Siemens describes the introduction of generative AI as enabling a shift from predictive maintenance to prescriptive maintenance.
In the app, generative AI can scan and group cases in multiple languages and seek similar past cases and their solutions to provide context for current issues.
It’s also capable of processing data from different maintenance software.
For security, the information is processed within a private cloud environment and will be safeguarded against external access. Additionally, the data will not be used to train any external generative AI.

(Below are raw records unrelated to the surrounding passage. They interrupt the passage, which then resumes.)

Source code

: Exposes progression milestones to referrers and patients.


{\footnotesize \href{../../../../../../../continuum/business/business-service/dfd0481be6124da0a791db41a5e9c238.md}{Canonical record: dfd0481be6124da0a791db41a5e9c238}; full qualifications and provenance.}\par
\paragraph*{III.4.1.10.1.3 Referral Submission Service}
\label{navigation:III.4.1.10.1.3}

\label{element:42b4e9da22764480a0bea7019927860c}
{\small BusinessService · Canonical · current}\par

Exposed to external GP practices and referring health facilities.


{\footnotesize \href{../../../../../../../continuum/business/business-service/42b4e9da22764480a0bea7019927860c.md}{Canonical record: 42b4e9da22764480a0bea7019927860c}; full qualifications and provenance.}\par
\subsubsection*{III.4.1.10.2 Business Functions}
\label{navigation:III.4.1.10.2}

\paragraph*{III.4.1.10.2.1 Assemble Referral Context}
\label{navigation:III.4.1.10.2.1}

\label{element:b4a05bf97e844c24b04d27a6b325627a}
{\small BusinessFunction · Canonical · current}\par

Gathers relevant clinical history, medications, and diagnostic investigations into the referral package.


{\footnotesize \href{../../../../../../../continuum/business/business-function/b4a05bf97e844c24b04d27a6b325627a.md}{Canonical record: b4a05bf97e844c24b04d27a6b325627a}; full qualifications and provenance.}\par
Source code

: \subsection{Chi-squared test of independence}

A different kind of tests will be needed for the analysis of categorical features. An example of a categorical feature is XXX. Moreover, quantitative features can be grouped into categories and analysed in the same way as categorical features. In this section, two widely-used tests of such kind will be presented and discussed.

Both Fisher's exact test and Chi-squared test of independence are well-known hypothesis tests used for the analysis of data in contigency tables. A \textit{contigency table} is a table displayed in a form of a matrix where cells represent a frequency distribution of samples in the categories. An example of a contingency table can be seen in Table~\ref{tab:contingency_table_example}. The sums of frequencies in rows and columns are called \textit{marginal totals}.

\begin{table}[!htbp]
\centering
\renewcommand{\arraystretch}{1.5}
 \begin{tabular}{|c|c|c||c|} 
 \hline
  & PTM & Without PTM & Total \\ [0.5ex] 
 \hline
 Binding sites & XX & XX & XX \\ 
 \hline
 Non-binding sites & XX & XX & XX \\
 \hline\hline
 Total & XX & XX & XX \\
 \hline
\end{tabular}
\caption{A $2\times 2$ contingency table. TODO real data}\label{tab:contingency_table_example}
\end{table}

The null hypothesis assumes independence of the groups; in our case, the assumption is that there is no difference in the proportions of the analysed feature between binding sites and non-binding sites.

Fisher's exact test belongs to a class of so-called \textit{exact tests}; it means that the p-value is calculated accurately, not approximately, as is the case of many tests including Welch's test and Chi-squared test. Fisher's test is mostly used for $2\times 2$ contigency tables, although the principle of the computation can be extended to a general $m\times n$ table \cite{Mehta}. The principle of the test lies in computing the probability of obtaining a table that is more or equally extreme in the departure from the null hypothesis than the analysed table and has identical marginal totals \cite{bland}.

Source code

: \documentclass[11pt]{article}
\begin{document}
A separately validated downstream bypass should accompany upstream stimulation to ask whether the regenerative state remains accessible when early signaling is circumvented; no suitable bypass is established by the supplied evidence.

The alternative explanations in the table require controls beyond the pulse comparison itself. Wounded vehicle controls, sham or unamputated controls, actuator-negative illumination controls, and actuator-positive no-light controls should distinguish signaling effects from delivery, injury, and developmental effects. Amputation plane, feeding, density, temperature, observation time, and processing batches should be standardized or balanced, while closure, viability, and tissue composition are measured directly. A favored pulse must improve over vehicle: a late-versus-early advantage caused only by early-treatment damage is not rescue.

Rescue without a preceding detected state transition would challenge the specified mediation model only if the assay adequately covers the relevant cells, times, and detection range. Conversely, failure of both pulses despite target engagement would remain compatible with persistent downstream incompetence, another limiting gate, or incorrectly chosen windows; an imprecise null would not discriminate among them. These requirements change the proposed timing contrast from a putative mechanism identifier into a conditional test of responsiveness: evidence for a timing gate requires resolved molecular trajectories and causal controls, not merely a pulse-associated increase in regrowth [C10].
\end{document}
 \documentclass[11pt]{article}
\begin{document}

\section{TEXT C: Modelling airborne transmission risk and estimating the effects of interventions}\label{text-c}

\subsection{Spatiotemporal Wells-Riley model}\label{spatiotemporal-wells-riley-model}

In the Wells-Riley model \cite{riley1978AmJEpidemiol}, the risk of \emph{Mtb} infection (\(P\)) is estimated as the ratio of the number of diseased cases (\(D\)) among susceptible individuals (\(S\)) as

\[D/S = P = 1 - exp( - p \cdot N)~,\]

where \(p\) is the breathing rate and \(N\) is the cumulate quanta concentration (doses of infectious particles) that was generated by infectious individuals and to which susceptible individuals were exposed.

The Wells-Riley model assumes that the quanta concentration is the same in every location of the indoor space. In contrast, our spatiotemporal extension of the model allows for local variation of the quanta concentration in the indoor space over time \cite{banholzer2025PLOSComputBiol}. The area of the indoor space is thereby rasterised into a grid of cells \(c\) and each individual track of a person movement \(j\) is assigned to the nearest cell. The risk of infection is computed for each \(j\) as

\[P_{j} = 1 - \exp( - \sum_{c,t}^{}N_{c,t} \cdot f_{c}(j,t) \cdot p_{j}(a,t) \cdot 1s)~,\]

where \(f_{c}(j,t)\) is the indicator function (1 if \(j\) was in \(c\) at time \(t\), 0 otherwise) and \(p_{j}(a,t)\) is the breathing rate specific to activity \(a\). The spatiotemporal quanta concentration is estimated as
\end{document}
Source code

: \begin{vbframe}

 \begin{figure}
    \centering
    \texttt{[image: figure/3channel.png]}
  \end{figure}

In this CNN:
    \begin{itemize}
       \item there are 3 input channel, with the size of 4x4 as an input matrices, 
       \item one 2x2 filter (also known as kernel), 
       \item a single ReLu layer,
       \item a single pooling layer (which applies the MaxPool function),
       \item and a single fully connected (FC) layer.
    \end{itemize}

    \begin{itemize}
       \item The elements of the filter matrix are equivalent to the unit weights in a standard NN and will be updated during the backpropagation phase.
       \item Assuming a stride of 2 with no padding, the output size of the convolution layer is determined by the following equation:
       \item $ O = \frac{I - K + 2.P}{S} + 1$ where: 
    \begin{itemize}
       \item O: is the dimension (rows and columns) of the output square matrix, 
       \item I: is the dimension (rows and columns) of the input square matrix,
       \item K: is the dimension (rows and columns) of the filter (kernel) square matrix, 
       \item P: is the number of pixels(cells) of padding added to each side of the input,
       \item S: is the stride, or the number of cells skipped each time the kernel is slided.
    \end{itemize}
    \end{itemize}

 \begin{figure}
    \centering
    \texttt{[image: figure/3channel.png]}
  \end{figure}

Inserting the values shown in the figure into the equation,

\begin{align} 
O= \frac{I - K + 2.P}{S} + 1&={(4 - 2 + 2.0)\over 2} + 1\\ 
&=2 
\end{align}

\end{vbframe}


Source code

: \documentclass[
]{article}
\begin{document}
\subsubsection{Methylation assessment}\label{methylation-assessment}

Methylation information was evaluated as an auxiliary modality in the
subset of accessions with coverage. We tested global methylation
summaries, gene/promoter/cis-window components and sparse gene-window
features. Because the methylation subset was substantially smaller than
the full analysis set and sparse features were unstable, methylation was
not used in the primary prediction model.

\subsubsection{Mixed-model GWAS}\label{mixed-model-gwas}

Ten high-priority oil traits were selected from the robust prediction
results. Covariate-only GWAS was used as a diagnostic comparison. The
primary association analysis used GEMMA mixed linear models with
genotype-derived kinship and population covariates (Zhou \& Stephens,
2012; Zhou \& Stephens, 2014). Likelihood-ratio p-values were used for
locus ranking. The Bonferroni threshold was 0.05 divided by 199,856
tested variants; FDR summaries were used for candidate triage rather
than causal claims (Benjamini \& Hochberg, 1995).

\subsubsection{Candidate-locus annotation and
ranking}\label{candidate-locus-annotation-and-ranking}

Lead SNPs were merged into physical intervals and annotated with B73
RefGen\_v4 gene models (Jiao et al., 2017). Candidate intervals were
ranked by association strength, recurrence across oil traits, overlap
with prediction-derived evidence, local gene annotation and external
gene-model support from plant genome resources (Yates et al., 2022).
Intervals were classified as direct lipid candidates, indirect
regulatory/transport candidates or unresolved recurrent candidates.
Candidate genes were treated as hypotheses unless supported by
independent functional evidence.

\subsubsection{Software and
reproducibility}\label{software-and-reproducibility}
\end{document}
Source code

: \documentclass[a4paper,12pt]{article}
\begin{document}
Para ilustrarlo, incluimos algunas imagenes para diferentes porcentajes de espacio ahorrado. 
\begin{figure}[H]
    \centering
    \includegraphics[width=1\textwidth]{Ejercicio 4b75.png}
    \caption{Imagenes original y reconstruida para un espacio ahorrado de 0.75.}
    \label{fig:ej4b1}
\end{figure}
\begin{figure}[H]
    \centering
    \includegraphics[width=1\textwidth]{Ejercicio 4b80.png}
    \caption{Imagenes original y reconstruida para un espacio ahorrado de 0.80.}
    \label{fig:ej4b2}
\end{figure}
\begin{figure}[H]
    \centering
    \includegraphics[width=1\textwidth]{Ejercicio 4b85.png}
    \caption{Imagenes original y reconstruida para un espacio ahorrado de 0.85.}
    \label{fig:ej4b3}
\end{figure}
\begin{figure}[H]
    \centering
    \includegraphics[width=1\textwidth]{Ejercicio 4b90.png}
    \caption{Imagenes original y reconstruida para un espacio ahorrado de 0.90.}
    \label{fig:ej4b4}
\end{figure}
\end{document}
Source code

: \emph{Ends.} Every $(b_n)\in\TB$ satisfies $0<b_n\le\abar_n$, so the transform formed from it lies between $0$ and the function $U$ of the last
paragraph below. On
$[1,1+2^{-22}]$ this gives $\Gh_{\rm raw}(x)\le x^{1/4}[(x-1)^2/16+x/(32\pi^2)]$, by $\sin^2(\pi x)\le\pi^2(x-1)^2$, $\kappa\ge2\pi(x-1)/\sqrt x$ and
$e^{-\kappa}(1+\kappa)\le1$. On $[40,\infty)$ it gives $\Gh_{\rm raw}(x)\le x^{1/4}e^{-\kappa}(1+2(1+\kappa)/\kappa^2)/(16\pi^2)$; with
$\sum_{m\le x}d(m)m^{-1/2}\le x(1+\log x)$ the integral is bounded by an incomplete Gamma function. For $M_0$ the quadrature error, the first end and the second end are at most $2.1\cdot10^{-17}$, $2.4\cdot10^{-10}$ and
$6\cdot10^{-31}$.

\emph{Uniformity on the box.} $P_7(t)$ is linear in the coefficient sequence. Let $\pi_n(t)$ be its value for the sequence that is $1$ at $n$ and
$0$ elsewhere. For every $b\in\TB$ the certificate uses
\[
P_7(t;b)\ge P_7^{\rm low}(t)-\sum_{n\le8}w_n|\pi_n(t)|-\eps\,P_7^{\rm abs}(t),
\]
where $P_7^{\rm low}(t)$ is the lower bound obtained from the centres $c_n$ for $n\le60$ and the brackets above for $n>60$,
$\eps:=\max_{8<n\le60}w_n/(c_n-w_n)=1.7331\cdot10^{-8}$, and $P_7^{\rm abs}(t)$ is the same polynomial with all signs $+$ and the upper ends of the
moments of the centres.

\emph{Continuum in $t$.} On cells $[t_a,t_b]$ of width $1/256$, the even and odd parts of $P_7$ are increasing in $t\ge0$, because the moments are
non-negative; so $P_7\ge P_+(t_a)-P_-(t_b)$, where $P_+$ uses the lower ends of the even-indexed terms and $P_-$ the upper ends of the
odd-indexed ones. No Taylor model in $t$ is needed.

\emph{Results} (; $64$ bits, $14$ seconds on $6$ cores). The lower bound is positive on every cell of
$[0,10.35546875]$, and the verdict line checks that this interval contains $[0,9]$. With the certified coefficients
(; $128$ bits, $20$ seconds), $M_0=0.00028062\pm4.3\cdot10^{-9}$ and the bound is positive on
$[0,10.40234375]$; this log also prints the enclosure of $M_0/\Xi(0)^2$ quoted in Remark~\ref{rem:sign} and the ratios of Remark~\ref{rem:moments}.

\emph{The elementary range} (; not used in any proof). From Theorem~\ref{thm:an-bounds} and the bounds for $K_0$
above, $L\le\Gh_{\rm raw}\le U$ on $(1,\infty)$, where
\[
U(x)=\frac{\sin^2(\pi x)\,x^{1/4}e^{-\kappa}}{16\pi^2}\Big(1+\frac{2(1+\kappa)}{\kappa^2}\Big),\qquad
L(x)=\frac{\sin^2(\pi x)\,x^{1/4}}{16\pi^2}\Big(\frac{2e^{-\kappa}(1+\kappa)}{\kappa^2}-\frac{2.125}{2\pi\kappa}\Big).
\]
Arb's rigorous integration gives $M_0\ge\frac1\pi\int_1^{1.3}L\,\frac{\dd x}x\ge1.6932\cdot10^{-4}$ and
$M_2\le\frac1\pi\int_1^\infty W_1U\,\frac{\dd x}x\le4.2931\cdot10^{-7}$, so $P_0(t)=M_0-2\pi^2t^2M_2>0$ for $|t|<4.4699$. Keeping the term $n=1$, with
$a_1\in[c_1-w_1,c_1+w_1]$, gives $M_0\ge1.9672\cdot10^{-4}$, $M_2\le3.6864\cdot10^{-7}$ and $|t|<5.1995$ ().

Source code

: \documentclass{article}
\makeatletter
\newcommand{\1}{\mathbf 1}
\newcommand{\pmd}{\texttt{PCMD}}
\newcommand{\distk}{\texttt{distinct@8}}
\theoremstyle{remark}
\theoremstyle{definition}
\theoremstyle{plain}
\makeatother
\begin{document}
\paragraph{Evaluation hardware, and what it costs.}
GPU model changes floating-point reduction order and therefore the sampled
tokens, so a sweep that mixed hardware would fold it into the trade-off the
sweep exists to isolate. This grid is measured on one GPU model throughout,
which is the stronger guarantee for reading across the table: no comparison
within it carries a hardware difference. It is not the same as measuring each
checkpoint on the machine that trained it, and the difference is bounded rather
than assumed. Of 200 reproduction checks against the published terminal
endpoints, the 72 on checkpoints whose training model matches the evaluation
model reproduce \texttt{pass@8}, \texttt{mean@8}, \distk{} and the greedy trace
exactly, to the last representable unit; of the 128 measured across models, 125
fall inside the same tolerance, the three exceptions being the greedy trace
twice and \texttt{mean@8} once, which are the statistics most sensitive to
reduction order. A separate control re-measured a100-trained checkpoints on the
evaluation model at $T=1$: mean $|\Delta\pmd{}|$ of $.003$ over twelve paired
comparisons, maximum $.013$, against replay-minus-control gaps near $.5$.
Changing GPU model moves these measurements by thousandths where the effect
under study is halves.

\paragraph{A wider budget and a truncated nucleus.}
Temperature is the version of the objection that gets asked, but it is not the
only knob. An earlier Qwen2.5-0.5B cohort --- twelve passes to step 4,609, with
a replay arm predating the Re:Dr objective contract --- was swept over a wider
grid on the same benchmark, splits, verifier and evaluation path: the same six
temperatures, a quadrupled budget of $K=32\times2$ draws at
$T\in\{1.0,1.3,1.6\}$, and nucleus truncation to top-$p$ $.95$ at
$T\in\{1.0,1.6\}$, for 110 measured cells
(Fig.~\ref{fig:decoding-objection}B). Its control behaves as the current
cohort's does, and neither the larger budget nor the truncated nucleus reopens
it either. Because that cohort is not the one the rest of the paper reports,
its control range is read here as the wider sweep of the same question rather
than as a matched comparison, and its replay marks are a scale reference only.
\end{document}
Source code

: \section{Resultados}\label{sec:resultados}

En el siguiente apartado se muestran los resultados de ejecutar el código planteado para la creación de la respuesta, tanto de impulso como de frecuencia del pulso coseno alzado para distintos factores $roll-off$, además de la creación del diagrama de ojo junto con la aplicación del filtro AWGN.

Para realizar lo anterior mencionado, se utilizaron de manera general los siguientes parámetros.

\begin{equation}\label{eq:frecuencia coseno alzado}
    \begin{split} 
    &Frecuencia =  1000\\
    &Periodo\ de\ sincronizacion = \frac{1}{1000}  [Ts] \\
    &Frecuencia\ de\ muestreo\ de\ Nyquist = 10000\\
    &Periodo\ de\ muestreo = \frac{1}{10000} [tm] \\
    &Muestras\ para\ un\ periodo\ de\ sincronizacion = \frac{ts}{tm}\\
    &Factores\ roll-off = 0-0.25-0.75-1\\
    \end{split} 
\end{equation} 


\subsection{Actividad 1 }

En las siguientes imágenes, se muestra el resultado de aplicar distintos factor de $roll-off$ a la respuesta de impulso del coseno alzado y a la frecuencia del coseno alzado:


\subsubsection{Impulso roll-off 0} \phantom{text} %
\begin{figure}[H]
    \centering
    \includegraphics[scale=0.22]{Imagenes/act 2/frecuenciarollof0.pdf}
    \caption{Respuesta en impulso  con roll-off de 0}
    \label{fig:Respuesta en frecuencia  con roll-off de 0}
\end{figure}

Data doesn’t need to be high-quality for the generative AI to turn it into actionable insights, Siemens notes: With little to configure, it also factors in concise maintenance protocols and notes on previous cases to help increase internal customer knowledge.
Thus by better contextualising the information at hand, the app can derive a prescriptive maintenance strategy.
Siemens reports that the new generative AI functionality in Senseye Predictive Maintenance will be available starting this spring for all Senseye users.